- Instructions for the task -
I would like every entry below written out exactly.

- Exercise input -
=-=-=

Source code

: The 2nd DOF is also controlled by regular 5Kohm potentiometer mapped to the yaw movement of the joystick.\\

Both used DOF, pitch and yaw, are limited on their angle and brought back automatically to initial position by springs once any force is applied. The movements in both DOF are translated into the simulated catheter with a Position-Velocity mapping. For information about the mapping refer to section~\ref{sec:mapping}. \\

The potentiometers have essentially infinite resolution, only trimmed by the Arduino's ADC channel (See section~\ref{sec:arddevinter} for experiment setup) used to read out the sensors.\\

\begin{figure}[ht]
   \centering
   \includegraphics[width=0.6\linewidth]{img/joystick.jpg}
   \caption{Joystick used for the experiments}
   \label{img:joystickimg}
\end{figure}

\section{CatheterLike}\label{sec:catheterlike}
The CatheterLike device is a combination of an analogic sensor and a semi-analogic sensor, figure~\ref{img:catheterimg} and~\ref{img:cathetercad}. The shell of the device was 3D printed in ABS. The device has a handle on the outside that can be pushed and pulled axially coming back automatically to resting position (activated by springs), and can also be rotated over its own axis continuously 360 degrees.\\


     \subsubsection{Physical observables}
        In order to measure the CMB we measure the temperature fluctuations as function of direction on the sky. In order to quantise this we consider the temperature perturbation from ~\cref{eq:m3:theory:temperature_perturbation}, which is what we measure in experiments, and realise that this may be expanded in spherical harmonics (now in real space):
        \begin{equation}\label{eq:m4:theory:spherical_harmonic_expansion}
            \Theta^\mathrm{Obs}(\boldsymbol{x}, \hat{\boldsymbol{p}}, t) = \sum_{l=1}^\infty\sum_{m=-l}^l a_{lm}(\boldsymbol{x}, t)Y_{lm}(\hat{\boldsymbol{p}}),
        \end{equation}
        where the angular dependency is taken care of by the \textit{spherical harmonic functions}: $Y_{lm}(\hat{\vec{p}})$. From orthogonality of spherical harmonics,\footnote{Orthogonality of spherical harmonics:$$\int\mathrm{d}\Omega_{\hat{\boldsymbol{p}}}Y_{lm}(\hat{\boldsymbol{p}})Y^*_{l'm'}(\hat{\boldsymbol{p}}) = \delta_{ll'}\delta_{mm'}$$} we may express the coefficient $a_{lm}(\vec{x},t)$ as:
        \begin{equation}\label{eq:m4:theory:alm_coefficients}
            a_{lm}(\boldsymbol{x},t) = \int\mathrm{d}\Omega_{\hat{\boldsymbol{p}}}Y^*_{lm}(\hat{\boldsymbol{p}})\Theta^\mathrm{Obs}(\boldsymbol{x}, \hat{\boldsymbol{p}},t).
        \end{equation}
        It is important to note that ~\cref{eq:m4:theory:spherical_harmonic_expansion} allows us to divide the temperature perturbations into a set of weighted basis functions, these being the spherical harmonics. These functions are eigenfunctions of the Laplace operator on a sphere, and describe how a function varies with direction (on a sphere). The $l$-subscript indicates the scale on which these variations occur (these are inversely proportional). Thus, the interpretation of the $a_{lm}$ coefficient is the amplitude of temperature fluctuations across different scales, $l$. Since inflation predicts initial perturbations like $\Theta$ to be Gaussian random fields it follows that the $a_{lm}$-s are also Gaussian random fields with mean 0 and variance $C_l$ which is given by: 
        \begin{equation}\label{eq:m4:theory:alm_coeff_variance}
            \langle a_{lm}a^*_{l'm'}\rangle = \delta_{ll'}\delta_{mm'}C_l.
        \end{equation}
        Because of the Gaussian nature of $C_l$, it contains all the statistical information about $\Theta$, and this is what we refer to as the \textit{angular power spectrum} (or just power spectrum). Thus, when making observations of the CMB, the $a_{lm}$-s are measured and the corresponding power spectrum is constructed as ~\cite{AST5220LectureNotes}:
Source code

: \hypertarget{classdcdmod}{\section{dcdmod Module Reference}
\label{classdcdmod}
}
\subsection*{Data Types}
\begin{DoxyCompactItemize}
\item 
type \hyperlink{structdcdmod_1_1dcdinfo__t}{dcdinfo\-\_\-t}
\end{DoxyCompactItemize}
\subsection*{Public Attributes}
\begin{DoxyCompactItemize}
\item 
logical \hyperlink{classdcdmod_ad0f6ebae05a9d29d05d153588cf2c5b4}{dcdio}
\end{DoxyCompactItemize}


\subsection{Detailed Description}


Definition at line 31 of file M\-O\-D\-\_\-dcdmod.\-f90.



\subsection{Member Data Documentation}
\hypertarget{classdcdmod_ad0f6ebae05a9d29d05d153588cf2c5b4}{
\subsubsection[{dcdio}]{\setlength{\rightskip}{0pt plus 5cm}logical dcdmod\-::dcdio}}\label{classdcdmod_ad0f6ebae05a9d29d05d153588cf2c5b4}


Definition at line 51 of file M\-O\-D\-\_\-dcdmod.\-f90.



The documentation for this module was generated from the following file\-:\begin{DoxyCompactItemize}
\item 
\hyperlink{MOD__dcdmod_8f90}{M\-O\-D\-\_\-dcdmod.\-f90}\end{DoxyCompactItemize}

=-=-=

- Answer to this task -
Source code

: The 2nd DOF is also controlled by regular 5Kohm potentiometer mapped to the yaw movement of the joystick.\\

Both used DOF, pitch and yaw, are limited on their angle and brought back automatically to initial position by springs once any force is applied. The movements in both DOF are translated into the simulated catheter with a Position-Velocity mapping. For information about the mapping refer to section~\ref{sec:mapping}. \\

The potentiometers have essentially infinite resolution, only trimmed by the Arduino's ADC channel (See section~\ref{sec:arddevinter} for experiment setup) used to read out the sensors.\\

\begin{figure}[ht]
   \centering
   \includegraphics[width=0.6\linewidth]{img/joystick.jpg}
   \caption{Joystick used for the experiments}
   \label{img:joystickimg}
\end{figure}

\section{CatheterLike}\label{sec:catheterlike}
The CatheterLike device is a combination of an analogic sensor and a semi-analogic sensor, figure~\ref{img:catheterimg} and~\ref{img:cathetercad}. The shell of the device was 3D printed in ABS. The device has a handle on the outside that can be pushed and pulled axially coming back automatically to resting position (activated by springs), and can also be rotated over its own axis continuously 360 degrees.\\


     \subsubsection{Physical observables}
        In order to measure the CMB we measure the temperature fluctuations as function of direction on the sky. In order to quantise this we consider the temperature perturbation from ~\cref{eq:m3:theory:temperature_perturbation}, which is what we measure in experiments, and realise that this may be expanded in spherical harmonics (now in real space):
        \begin{equation}\label{eq:m4:theory:spherical_harmonic_expansion}
            \Theta^\mathrm{Obs}(\boldsymbol{x}, \hat{\boldsymbol{p}}, t) = \sum_{l=1}^\infty\sum_{m=-l}^l a_{lm}(\boldsymbol{x}, t)Y_{lm}(\hat{\boldsymbol{p}}),
        \end{equation}
        where the angular dependency is taken care of by the \textit{spherical harmonic functions}: $Y_{lm}(\hat{\vec{p}})$. From orthogonality of spherical harmonics,\footnote{Orthogonality of spherical harmonics:$$\int\mathrm{d}\Omega_{\hat{\boldsymbol{p}}}Y_{lm}(\hat{\boldsymbol{p}})Y^*_{l'm'}(\hat{\boldsymbol{p}}) = \delta_{ll'}\delta_{mm'}$$} we may express the coefficient $a_{lm}(\vec{x},t)$ as:
        \begin{equation}\label{eq:m4:theory:alm_coefficients}
            a_{lm}(\boldsymbol{x},t) = \int\mathrm{d}\Omega_{\hat{\boldsymbol{p}}}Y^*_{lm}(\hat{\boldsymbol{p}})\Theta^\mathrm{Obs}(\boldsymbol{x}, \hat{\boldsymbol{p}},t).
        \end{equation}
        It is important to note that ~\cref{eq:m4:theory:spherical_harmonic_expansion} allows us to divide the temperature perturbations into a set of weighted basis functions, these being the spherical harmonics. These functions are eigenfunctions of the Laplace operator on a sphere, and describe how a function varies with direction (on a sphere). The $l$-subscript indicates the scale on which these variations occur (these are inversely proportional). Thus, the interpretation of the $a_{lm}$ coefficient is the amplitude of temperature fluctuations across different scales, $l$. Since inflation predicts initial perturbations like $\Theta$ to be Gaussian random fields it follows that the $a_{lm}$-s are also Gaussian random fields with mean 0 and variance $C_l$ which is given by: 
        \begin{equation}\label{eq:m4:theory:alm_coeff_variance}
            \langle a_{lm}a^*_{l'm'}\rangle = \delta_{ll'}\delta_{mm'}C_l.
        \end{equation}
        Because of the Gaussian nature of $C_l$, it contains all the statistical information about $\Theta$, and this is what we refer to as the \textit{angular power spectrum} (or just power spectrum). Thus, when making observations of the CMB, the $a_{lm}$-s are measured and the corresponding power spectrum is constructed as ~\cite{AST5220LectureNotes}:
Source code

: \hypertarget{classdcdmod}{\section{dcdmod Module Reference}
\label{classdcdmod}
}
\subsection*{Data Types}
\begin{DoxyCompactItemize}
\item 
type \hyperlink{structdcdmod_1_1dcdinfo__t}{dcdinfo\-\_\-t}
\end{DoxyCompactItemize}
\subsection*{Public Attributes}
\begin{DoxyCompactItemize}
\item 
logical \hyperlink{classdcdmod_ad0f6ebae05a9d29d05d153588cf2c5b4}{dcdio}
\end{DoxyCompactItemize}


\subsection{Detailed Description}


Definition at line 31 of file M\-O\-D\-\_\-dcdmod.\-f90.



\subsection{Member Data Documentation}
\hypertarget{classdcdmod_ad0f6ebae05a9d29d05d153588cf2c5b4}{
\subsubsection[{dcdio}]{\setlength{\rightskip}{0pt plus 5cm}logical dcdmod\-::dcdio}}\label{classdcdmod_ad0f6ebae05a9d29d05d153588cf2c5b4}


Definition at line 51 of file M\-O\-D\-\_\-dcdmod.\-f90.



The documentation for this module was generated from the following file\-:\begin{DoxyCompactItemize}
\item 
\hyperlink{MOD__dcdmod_8f90}{M\-O\-D\-\_\-dcdmod.\-f90}\end{DoxyCompactItemize}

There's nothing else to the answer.